PROBLEM STATEMENT: In the listing below, find the line that contains "Information on constraint" and the line that contains "Video on \gringo's". Quote both and every line between them, exactly, and nothing more.

────────────────────

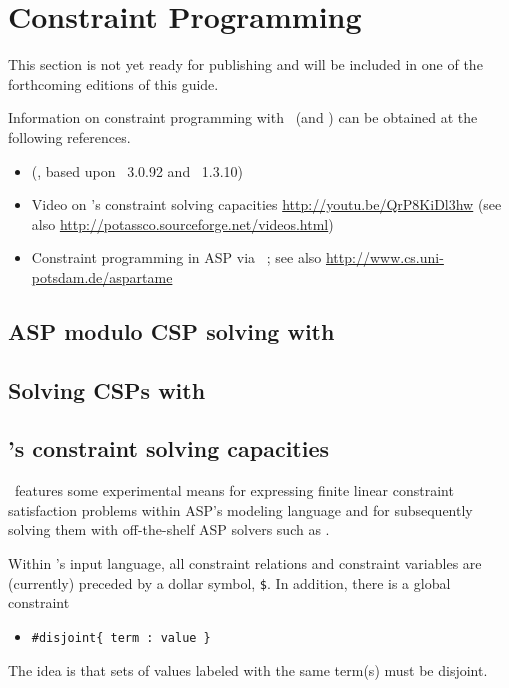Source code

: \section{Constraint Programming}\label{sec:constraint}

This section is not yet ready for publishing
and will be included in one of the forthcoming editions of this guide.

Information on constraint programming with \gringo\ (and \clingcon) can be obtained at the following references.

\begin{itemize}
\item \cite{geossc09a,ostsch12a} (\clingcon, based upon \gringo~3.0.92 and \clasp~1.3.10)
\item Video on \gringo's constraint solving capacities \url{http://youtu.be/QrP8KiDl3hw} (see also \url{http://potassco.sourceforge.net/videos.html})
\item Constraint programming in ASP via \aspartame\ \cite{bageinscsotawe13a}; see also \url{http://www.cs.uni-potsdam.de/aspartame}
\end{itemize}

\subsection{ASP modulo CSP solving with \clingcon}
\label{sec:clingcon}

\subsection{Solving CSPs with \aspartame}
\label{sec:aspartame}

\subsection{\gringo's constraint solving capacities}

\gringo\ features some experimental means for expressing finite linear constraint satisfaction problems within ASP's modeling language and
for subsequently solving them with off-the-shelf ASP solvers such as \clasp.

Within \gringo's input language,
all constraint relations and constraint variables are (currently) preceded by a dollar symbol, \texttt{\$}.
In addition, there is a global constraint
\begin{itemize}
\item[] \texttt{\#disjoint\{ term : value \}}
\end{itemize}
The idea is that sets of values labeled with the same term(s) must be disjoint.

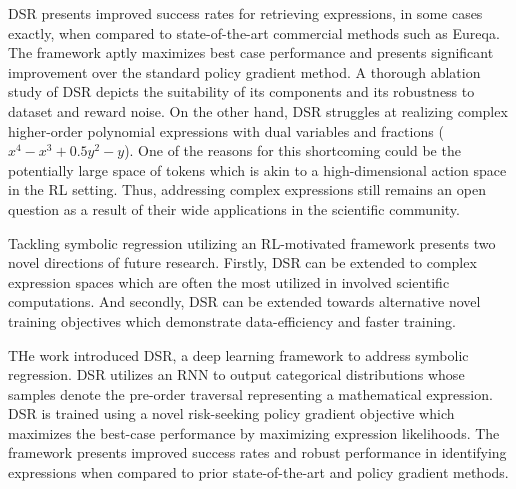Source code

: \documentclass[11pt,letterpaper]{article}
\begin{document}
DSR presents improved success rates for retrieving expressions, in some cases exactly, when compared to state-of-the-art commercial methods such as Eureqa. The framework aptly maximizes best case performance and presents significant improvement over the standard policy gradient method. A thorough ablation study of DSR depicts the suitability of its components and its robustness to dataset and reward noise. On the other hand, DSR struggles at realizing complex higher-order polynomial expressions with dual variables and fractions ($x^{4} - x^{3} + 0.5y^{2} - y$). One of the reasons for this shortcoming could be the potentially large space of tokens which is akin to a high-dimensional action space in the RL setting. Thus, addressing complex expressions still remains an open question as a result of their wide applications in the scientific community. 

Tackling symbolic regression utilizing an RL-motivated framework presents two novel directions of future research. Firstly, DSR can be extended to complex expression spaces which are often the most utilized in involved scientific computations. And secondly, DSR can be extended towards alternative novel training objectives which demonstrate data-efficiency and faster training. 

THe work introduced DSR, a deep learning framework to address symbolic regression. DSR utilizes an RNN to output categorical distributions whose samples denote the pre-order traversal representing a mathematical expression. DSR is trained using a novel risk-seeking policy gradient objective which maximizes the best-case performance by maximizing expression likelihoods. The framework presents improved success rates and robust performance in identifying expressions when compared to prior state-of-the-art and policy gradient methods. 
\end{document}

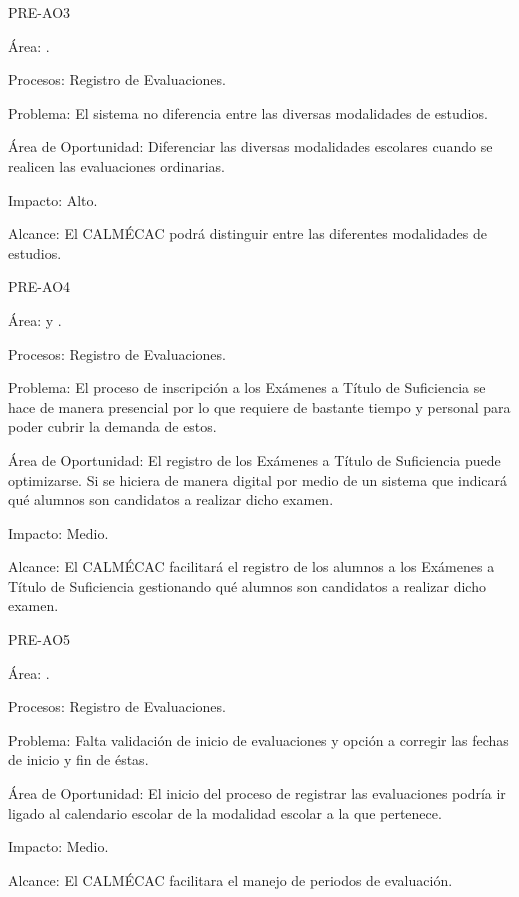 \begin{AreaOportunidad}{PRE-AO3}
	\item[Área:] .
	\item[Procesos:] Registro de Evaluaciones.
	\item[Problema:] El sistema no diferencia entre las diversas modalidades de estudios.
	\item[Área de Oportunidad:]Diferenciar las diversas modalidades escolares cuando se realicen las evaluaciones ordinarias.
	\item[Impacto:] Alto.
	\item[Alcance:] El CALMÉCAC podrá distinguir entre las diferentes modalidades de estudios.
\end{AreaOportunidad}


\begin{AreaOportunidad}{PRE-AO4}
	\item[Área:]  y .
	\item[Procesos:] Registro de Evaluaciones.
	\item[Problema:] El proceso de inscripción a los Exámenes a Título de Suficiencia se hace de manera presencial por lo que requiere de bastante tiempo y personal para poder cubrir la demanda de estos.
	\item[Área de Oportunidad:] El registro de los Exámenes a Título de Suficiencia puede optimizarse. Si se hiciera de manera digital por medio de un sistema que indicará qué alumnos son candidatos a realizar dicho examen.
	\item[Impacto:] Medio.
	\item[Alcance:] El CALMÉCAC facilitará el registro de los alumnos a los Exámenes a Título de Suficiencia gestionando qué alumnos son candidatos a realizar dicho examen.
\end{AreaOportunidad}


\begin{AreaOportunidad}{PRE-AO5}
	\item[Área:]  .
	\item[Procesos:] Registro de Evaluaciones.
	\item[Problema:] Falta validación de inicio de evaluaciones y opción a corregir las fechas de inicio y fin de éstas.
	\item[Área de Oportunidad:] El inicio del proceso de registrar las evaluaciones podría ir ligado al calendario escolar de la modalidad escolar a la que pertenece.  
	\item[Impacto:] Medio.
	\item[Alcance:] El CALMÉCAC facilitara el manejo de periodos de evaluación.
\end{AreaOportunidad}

────────────────────

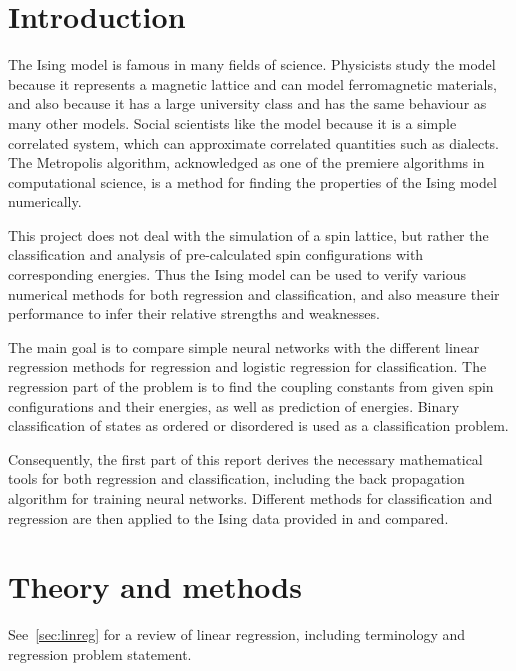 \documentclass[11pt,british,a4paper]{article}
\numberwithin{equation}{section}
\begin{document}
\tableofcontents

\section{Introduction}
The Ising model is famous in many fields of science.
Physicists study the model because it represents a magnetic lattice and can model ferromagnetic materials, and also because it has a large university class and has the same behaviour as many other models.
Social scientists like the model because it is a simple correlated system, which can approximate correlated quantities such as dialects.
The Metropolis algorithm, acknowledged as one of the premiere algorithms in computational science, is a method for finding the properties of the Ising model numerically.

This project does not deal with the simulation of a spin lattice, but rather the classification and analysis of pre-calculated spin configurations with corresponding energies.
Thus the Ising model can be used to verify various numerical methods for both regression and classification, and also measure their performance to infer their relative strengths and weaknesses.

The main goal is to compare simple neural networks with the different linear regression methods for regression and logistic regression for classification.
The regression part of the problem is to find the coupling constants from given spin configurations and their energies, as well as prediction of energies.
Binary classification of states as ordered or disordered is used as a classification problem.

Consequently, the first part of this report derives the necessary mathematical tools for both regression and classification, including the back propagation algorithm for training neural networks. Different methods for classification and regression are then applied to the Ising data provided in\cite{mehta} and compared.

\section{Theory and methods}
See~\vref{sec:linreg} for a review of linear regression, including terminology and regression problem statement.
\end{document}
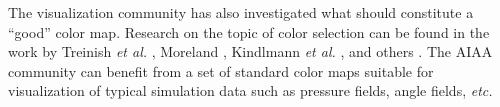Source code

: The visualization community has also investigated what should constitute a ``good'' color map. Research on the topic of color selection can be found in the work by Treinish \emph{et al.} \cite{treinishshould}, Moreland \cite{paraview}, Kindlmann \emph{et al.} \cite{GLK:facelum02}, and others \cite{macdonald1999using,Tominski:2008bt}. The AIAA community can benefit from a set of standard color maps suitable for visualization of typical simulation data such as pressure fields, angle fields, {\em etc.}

────────────────────

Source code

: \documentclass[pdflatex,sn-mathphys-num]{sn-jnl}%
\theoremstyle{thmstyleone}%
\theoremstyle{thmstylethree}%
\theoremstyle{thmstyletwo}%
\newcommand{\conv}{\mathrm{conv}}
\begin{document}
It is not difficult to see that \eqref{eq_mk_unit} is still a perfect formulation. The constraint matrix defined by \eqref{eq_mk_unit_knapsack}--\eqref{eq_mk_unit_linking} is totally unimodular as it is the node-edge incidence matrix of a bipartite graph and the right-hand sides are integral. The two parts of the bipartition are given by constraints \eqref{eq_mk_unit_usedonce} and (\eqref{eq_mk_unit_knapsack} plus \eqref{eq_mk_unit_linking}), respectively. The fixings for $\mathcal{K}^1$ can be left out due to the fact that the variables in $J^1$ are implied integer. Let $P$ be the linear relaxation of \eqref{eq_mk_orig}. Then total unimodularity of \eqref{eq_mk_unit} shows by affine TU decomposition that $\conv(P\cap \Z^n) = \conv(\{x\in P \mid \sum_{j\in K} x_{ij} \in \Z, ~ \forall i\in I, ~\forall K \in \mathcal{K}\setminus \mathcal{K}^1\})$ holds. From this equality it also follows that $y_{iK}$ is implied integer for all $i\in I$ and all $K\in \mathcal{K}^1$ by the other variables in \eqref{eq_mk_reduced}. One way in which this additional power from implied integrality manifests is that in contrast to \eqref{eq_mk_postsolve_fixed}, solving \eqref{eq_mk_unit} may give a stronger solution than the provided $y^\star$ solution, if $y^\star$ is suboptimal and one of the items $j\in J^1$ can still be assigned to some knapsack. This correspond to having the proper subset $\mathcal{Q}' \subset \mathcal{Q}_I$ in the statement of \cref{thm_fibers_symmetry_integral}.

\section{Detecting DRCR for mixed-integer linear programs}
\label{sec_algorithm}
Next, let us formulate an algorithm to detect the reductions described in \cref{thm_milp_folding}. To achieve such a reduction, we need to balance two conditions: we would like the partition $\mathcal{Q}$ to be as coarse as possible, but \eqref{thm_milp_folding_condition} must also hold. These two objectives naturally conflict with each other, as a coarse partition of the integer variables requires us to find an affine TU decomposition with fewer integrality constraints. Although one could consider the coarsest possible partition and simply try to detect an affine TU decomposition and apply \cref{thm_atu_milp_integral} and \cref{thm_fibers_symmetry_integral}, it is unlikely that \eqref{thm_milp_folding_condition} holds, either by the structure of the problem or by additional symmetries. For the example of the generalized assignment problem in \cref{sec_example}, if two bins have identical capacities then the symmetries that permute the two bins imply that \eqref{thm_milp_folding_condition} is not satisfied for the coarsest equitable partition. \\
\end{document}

────────────────────

EXPECTED ANSWER:
Information on constraint programming with \gringo\ (and \clingcon) can be obtained at the following references.

\begin{itemize}
\item \cite{geossc09a,ostsch12a} (\clingcon, based upon \gringo~3.0.92 and \clasp~1.3.10)
\item Video on \gringo's constraint solving capacities \url{http://youtu.be/QrP8KiDl3hw} (see also \url{http://potassco.sourceforge.net/videos.html})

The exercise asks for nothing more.